My thoughts are stars I cannot fathom into constellations.
I wished I was Hazel because then I would die and finish the story properly. We know she’s going to die from the beginning. Of course we do. It’s a cancer story. She’s going to die. But it’s not about her. It’s about Augustus. You know how I know that? Because he dies. He gets a conclusion. Unlike Hazel.
Isn’t it ironic how those who want to live get to die and those who want to die get to live? I’m still not sure whether it is more bravery or cowardice to wish to die. But to wish to die does not mean you won’t continue fighting until the end, as if it is the body’s natural inclination to live. It is not. Every body’s destination is oblivion.

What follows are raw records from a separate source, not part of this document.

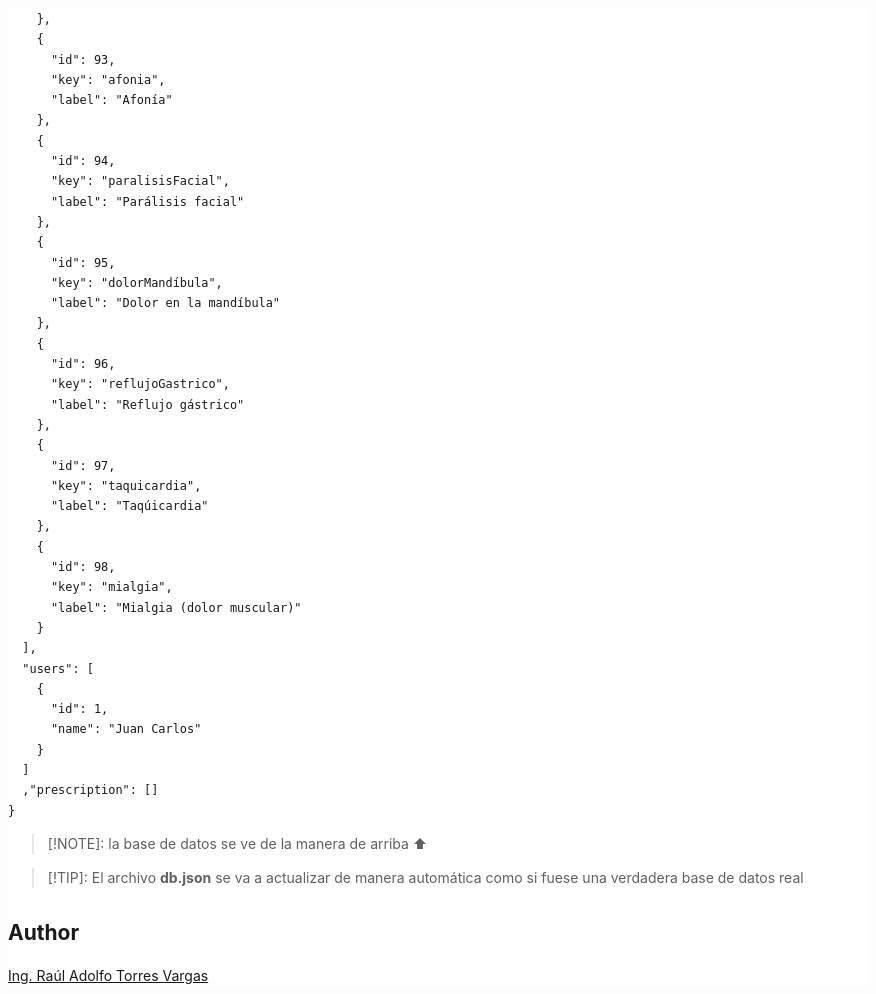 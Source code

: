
 ```
    },
    {
      "id": 93,
      "key": "afonia",
      "label": "Afonía"
    },
    {
      "id": 94,
      "key": "paralisisFacial",
      "label": "Parálisis facial"
    },
    {
      "id": 95,
      "key": "dolorMandíbula",
      "label": "Dolor en la mandíbula"
    },
    {
      "id": 96,
      "key": "reflujoGastrico",
      "label": "Reflujo gástrico"
    },
    {
      "id": 97,
      "key": "taquicardia",
      "label": "Taqúicardia"
    },
    {
      "id": 98,
      "key": "mialgia",
      "label": "Mialgia (dolor muscular)"
    }
  ],
  "users": [
    {
      "id": 1,
      "name": "Juan Carlos"
    }
  ]
  ,"prescription": []
}
```

> [!NOTE]:
> la base de datos se ve de la manera de arriba :arrow_up:

> [!TIP]:
> El archivo **db.json** se va a actualizar de manera automática como si fuese una verdadera base de datos real
## Author
[Ing. Raúl Adolfo Torres Vargas](https://ingrauladolfo-portfolio.vercel.app/)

You know what I think? I think it wasn’t about whatever you may think it’s about. Every time you say its about one particular thing, there are a million other options. The story itself is utterly unremarkable. But its genius is that it gives one much to consider. What we are made of, and what we live for. Augustus wasn’t perfect and neither was Hazel. It wasn’t a love story and it wasn’t a cancer story. It wasn’t about blindness or even about insanity. It wasn’t about time or oblivion. Or the relative size of infinities. It was about everything and nothing. It made you think, that’s all.
I did not cry. I almost did. I was almost attached enough to cry. But in my distance, I was able to see it as a whole. Sometimes immersing yourself in a story is a kind of superficiality. It’s not real. The characters may continue to live in the pages after the story ends. They may not. It doesn’t matter. Even so, it is not your story. Whether you wish it so or not. And if it is a suitable substitution, then you are not living. As Dumbledore said, it does not do to dwell on dreams and forget to live.
I reiterate: Hazel does not exist. Augustus didn’t. Van Houten never will. But if you take their best and their worst qualities and mix them up together, you might make a real person.
Wasn’t the trip to Amsterdam full of metaphorical resonance?